→ Task statement
For each line of the data that includes the word "monolayer", copy the line.

(Stored data entries)
<<<<
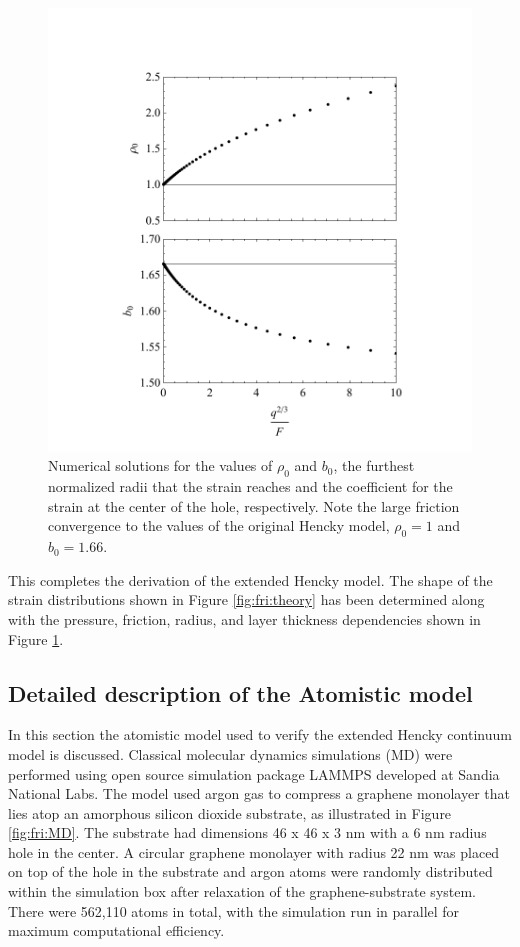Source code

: \begin{figure}
	\begin{center}
	\includegraphics{Figs_Friction/b0rho0.pdf}
	\end{center}
	\caption[Numerical solutions to the continuum model]{\label{fig:fri:rho0b0}
	Numerical solutions for the values of $\rho_0$ and $b_0$, the furthest normalized radii that the strain reaches and the coefficient for the strain at the center of the hole, respectively.
	Note the large friction convergence to the values of the original Hencky model, $\rho_0 = 1$ and $b_0=1.66$.}
\end{figure}

This completes the derivation of the extended Hencky model.
The shape of the strain distributions shown in Figure \ref{fig:fri:theory} has been determined along with the pressure, friction, radius, and layer thickness dependencies shown in Figure \ref{fig:fri:rho0b0}.

\subsection{Detailed description of the Atomistic model \label{sec:fri:atom}}
In this section the atomistic model used to verify the extended Hencky continuum model is discussed.
Classical molecular dynamics simulations (MD) were performed using open source simulation package LAMMPS \cite{plimptonLAMMPS,PlimptonJCP1995} developed at Sandia National Labs.
The model used argon gas to compress a graphene monolayer that lies atop an amorphous silicon dioxide substrate, as illustrated in Figure \ref{fig:fri:MD}.
The substrate had dimensions 46 x 46 x 3 nm with a 6 nm radius hole in the center.
A circular graphene monolayer with radius 22 nm was placed on top of the hole in the substrate and argon atoms were randomly distributed within the simulation box after relaxation of the graphene-substrate system.
There were 562,110 atoms in total, with the simulation run in parallel for maximum computational efficiency.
>>>>
→ Response area
The model used argon gas to compress a graphene monolayer that lies atop an amorphous silicon dioxide substrate, as illustrated in Figure \ref{fig:fri:MD}.
A circular graphene monolayer with radius 22 nm was placed on top of the hole in the substrate and argon atoms were randomly distributed within the simulation box after relaxation of the graphene-substrate system.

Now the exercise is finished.